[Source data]
········
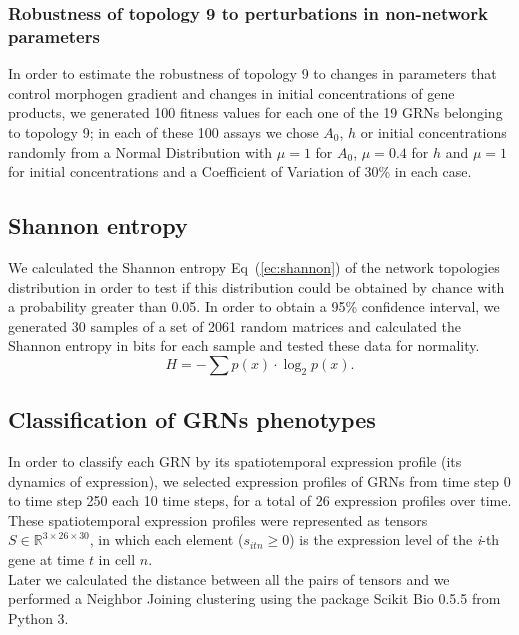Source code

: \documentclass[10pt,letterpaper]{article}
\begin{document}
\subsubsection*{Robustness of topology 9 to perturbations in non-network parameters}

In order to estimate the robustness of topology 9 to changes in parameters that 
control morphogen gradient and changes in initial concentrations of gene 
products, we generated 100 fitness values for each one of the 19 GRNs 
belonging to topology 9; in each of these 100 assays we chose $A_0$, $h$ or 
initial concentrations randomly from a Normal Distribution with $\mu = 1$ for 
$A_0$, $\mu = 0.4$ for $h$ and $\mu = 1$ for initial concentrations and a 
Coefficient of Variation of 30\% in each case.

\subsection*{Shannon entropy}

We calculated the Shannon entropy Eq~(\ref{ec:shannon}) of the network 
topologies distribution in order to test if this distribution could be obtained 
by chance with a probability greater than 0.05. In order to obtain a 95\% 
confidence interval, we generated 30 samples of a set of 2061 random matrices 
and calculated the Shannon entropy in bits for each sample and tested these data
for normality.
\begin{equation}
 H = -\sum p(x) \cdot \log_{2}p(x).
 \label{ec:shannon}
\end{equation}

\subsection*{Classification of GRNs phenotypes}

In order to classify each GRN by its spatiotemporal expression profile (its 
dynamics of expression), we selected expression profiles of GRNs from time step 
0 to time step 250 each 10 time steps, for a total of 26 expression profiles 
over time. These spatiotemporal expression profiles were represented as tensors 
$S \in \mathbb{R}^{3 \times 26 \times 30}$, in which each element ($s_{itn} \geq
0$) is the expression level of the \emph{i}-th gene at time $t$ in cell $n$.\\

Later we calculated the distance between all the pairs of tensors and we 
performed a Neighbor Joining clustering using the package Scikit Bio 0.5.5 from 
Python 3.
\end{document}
········
What is required » Needed here is a verbatim copy of the data from the first line through the line with "In order to estimate", without pictures.

Answer to the problem »
Source code

: \documentclass[10pt,letterpaper]{article}
\begin{document}
\subsubsection*{Robustness of topology 9 to perturbations in non-network parameters}

In order to estimate the robustness of topology 9 to changes in parameters that 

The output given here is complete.